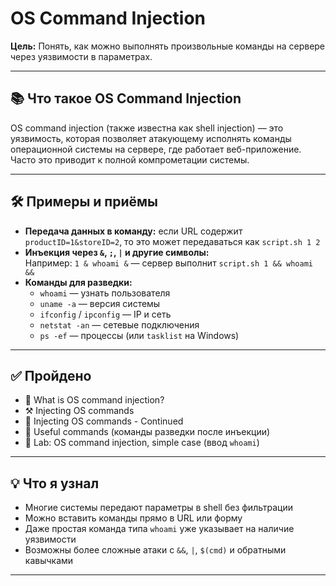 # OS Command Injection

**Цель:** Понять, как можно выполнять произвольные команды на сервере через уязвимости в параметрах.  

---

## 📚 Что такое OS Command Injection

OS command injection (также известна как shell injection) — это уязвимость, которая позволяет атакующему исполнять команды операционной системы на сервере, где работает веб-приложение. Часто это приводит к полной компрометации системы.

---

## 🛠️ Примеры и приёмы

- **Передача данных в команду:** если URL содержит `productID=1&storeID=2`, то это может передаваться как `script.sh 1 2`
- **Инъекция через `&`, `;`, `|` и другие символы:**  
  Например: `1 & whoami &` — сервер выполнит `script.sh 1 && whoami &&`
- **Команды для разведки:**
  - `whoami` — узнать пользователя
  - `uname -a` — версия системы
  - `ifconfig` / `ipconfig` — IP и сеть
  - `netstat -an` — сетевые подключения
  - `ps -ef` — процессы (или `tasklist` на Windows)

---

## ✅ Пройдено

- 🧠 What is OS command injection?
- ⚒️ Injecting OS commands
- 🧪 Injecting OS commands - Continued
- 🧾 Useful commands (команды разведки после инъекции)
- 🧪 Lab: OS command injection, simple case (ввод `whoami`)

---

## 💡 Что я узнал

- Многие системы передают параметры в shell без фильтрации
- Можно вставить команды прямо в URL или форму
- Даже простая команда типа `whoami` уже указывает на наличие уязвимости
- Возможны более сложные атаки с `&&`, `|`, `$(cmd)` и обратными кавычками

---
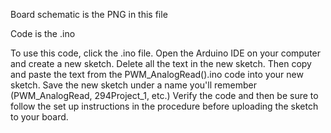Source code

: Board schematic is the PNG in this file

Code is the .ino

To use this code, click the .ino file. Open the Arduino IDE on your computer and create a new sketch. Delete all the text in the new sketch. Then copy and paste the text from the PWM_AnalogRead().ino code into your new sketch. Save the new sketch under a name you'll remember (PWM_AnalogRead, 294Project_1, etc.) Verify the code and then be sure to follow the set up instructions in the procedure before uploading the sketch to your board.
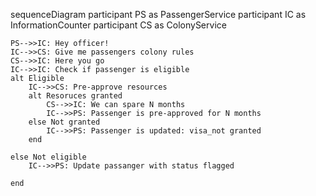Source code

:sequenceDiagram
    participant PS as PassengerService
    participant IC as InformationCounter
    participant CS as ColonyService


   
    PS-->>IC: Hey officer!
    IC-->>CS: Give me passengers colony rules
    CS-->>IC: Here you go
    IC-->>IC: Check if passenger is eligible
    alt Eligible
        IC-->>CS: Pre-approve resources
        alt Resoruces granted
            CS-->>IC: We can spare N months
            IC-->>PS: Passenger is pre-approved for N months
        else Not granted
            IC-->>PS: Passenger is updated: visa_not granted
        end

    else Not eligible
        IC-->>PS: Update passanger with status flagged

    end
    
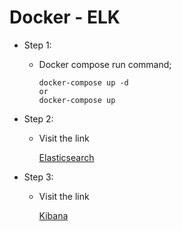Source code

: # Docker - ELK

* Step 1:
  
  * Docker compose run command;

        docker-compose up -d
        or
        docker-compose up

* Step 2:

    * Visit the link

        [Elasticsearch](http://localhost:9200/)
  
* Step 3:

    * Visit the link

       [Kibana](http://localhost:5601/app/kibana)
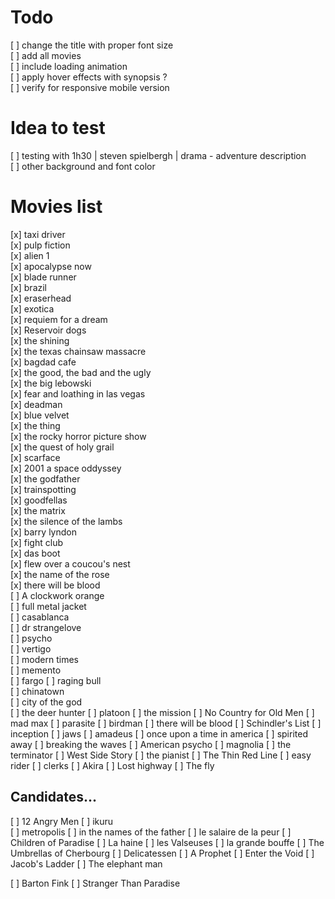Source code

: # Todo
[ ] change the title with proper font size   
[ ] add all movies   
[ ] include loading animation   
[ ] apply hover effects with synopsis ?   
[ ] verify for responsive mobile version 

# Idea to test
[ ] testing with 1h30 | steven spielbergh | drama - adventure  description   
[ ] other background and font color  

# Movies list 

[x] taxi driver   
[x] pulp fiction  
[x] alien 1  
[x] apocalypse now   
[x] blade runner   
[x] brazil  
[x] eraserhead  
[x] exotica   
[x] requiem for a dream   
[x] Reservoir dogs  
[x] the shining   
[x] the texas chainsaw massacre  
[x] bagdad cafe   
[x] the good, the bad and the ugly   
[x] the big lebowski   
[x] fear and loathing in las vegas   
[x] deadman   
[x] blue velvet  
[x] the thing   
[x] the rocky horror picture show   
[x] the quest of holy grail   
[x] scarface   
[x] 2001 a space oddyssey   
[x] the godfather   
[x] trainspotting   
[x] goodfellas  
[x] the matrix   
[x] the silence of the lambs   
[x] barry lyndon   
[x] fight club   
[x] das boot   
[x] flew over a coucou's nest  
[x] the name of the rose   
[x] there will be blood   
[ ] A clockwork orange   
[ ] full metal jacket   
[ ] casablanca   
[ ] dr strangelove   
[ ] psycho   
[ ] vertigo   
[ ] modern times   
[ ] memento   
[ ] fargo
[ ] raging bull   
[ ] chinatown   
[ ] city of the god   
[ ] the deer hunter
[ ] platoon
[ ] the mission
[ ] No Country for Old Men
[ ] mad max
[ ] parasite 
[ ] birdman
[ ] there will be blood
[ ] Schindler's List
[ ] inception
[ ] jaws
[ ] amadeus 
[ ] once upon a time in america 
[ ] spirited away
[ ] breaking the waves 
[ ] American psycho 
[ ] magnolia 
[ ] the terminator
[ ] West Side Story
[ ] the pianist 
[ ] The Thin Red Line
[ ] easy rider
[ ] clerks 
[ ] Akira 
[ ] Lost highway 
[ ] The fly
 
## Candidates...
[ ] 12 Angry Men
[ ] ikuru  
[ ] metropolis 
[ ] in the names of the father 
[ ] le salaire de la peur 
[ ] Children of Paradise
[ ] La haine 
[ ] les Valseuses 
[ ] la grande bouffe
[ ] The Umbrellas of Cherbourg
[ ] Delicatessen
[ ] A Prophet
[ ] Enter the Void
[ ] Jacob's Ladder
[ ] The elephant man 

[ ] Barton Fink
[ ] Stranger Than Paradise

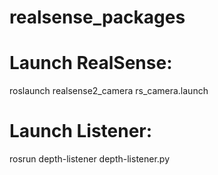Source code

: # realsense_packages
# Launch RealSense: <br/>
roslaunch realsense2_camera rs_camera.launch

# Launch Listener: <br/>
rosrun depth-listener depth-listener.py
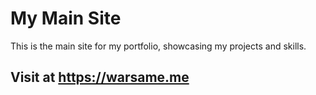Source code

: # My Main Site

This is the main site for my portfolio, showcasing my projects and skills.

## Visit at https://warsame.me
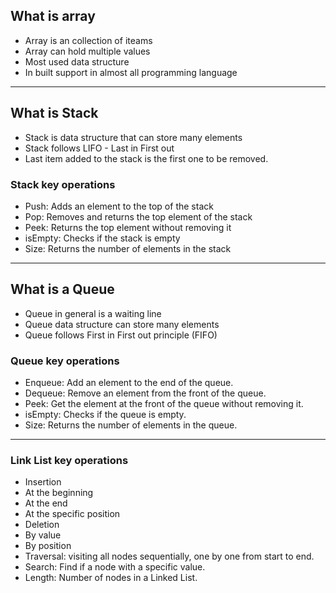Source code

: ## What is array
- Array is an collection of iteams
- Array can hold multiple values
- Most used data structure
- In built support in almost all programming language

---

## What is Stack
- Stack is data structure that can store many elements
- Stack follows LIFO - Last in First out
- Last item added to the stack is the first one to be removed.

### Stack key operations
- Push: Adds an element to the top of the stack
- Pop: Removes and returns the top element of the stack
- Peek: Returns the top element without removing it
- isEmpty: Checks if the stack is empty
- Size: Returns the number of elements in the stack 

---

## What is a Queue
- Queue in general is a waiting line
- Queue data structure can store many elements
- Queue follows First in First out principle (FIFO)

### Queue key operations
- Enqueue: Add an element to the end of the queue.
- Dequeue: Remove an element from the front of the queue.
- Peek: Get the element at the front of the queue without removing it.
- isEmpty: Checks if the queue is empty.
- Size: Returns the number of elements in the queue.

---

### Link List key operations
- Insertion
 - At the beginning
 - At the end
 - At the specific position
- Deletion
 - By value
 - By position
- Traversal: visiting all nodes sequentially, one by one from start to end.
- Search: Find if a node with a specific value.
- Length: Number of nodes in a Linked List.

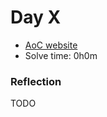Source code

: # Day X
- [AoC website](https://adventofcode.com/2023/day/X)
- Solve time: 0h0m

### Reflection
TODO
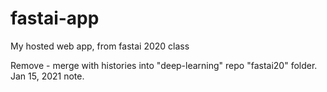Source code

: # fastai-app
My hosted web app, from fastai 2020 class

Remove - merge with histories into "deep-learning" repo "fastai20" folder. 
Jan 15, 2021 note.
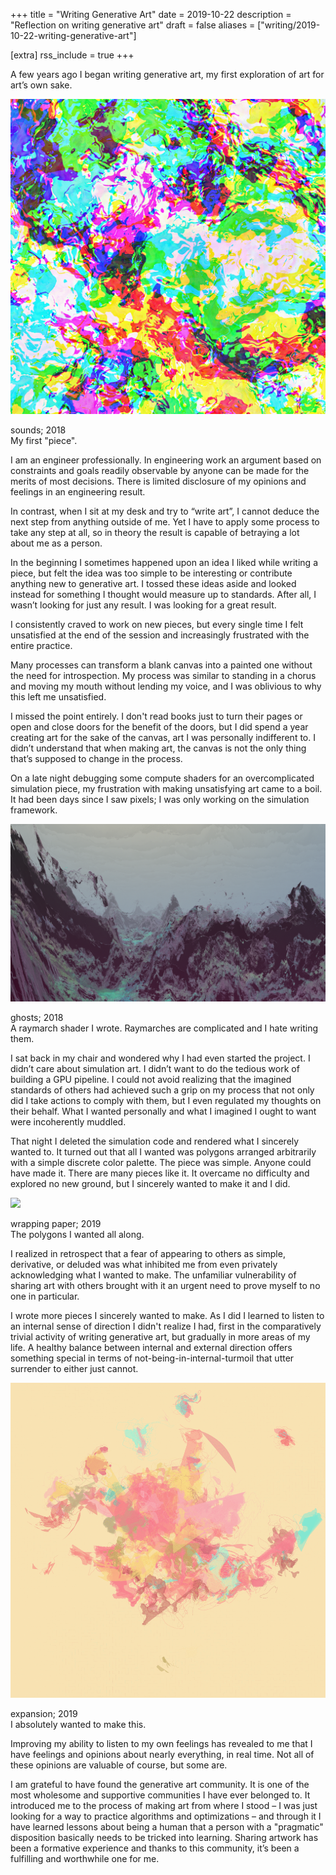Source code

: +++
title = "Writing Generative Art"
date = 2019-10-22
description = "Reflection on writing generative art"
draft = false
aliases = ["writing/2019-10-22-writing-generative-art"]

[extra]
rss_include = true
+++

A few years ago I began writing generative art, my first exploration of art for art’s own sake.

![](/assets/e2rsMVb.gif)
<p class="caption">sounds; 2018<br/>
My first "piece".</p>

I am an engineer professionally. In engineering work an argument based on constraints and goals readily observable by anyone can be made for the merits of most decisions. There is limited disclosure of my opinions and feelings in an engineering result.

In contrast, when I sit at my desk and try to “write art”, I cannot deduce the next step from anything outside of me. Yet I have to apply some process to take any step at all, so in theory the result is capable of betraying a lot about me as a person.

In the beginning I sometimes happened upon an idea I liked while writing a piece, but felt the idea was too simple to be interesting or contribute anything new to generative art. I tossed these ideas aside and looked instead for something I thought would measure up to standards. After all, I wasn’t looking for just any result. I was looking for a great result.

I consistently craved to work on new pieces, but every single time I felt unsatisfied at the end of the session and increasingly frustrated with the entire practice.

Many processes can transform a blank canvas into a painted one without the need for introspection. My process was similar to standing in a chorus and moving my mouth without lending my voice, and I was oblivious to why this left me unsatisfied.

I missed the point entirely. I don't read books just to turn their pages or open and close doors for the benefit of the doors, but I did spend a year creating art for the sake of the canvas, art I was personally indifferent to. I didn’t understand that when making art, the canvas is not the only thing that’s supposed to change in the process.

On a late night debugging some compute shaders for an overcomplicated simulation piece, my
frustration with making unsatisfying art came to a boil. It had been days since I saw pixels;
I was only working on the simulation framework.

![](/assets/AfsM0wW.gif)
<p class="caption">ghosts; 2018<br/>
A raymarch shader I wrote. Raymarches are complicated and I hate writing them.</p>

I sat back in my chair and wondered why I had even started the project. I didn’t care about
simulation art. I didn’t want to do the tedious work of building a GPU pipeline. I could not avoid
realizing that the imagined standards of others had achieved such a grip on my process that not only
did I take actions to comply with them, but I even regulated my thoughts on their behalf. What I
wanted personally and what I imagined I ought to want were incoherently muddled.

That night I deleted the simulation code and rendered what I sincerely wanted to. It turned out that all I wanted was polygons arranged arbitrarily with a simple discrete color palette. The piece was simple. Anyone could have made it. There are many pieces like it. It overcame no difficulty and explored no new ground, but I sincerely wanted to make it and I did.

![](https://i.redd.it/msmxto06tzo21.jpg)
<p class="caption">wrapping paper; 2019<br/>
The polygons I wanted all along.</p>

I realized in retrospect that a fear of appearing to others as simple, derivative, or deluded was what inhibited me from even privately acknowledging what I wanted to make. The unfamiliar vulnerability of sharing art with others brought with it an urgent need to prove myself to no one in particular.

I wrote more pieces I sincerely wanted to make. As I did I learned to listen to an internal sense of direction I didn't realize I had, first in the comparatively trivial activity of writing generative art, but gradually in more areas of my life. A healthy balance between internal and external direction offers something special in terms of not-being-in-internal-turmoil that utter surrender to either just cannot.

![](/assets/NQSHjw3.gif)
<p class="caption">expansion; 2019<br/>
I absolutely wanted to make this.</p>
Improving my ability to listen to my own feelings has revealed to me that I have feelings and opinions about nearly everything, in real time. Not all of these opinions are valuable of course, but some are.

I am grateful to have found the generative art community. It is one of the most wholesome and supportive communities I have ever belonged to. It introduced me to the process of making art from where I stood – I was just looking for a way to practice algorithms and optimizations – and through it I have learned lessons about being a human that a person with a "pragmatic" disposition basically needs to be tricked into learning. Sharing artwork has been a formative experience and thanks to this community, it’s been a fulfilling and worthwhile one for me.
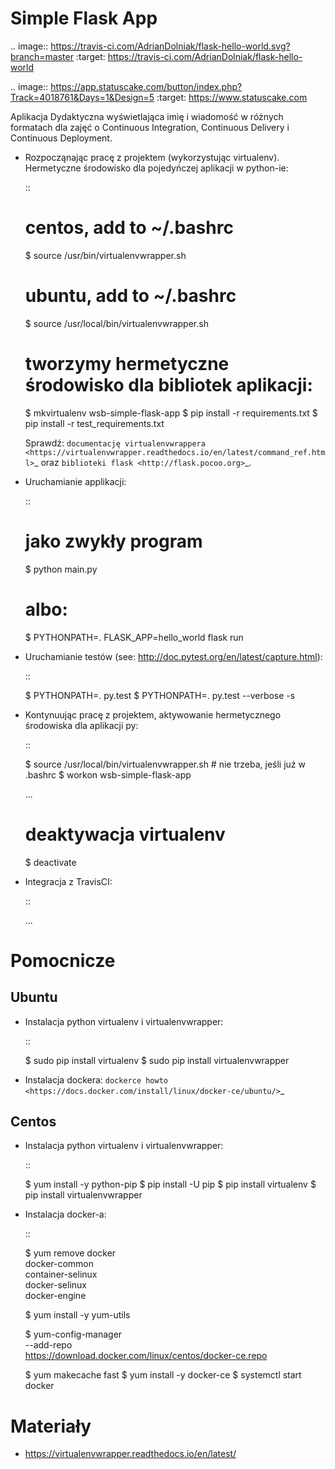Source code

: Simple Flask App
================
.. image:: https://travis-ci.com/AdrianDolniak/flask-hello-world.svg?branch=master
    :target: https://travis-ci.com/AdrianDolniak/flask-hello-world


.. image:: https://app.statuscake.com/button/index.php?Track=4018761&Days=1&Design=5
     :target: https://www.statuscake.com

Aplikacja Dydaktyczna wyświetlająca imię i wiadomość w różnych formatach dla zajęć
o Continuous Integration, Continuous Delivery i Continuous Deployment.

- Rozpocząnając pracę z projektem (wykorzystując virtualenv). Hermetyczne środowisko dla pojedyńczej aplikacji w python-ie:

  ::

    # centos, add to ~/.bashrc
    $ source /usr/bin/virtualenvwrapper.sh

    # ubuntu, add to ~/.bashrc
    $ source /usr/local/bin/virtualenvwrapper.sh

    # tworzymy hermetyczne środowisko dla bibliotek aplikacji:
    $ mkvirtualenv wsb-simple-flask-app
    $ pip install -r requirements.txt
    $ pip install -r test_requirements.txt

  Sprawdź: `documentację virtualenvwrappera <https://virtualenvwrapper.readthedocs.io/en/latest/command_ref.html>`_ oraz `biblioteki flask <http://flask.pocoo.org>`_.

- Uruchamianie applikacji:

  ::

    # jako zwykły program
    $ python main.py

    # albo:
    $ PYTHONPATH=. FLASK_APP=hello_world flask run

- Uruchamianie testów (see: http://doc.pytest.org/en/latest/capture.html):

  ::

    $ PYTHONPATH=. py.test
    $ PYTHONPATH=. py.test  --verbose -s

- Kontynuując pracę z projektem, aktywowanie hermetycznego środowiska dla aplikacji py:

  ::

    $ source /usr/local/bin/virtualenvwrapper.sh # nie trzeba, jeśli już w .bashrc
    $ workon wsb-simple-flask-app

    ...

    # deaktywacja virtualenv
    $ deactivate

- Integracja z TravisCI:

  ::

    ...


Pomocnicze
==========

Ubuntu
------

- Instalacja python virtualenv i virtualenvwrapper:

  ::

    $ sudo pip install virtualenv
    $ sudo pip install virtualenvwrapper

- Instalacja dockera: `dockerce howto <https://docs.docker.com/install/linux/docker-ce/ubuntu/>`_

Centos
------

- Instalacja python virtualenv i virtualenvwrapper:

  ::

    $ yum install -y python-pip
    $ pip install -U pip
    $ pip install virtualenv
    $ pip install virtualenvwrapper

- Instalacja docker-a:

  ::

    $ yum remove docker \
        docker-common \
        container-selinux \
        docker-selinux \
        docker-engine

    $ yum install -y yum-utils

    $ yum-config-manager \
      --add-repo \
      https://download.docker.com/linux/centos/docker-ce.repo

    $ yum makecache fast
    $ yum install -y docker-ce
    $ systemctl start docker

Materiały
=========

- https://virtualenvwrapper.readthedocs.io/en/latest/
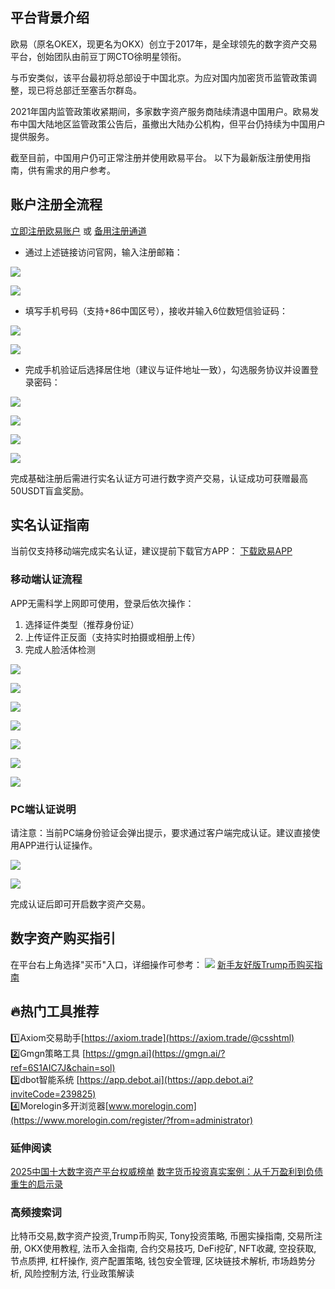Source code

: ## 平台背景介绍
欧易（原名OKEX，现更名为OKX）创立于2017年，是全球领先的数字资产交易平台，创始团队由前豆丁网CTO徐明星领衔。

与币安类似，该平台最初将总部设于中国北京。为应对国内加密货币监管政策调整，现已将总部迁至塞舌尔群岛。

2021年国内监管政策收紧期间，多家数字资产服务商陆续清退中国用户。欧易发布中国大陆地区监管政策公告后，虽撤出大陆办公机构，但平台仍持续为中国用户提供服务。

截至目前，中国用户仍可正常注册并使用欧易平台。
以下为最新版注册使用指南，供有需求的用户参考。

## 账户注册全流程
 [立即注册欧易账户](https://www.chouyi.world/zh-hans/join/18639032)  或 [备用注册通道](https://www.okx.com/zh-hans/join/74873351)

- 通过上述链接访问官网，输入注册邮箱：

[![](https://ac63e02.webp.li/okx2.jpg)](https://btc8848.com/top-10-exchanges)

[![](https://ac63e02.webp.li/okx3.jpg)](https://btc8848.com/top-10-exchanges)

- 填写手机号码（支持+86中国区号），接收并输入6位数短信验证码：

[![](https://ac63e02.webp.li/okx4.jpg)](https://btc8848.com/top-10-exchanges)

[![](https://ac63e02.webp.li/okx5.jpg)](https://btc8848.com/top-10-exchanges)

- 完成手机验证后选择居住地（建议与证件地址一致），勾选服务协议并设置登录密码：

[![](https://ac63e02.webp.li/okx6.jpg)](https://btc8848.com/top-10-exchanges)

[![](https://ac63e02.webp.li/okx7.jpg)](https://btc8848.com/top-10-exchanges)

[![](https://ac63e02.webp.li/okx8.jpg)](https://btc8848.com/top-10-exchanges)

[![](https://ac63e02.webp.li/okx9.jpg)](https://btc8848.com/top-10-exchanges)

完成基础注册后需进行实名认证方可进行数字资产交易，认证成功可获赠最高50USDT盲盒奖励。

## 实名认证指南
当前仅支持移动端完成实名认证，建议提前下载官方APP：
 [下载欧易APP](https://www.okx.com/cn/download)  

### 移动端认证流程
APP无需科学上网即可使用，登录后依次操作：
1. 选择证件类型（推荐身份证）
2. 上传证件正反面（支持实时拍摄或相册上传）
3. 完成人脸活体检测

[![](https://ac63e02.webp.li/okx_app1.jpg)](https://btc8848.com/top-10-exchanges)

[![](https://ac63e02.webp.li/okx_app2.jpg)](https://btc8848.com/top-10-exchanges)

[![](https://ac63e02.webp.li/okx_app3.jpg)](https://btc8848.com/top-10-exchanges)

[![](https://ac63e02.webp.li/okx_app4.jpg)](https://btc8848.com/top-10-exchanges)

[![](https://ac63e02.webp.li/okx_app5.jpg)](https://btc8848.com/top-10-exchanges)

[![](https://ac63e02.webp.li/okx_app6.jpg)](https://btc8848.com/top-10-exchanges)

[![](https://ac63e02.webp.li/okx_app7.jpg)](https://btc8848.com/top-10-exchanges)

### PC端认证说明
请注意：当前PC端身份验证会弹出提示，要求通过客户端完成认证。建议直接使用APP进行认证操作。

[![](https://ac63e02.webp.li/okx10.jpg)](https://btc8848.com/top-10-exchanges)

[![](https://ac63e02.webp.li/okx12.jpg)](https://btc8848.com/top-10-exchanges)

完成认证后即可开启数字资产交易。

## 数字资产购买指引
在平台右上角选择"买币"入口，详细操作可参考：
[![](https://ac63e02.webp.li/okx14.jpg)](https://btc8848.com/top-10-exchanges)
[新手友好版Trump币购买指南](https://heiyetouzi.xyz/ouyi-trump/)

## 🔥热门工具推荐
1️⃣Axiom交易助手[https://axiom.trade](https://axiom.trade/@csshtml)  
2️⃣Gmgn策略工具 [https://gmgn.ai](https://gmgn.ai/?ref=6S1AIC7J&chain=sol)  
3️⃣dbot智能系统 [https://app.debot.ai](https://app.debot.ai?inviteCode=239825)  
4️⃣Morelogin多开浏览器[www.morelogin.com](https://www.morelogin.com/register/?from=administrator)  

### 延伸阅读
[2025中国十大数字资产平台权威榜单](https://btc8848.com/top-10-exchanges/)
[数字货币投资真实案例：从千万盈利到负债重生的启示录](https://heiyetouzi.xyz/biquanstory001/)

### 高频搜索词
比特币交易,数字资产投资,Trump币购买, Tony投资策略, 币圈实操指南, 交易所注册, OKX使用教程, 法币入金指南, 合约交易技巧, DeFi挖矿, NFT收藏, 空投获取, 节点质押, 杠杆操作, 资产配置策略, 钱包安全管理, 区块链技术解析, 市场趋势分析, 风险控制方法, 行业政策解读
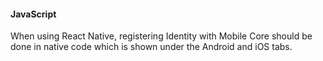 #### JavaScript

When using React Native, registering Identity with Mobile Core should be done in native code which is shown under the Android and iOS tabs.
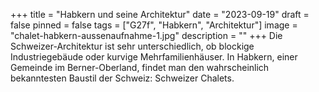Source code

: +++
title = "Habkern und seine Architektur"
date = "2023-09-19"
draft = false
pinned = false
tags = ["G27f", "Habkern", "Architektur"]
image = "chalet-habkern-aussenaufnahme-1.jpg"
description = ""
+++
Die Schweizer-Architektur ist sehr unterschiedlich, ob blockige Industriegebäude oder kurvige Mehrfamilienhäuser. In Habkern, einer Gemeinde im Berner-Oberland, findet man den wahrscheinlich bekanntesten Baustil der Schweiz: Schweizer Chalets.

━━━━━━━━━━━━━━━━

● **WHAT IS BEING ASKED**
A line belongs in the answer if it contains the word "isEmpty"; copy every such line from the data above.

● **COMPLETED EXERCISE**
- isEmpty: Checks if the stack is empty
- isEmpty: Checks if the queue is empty.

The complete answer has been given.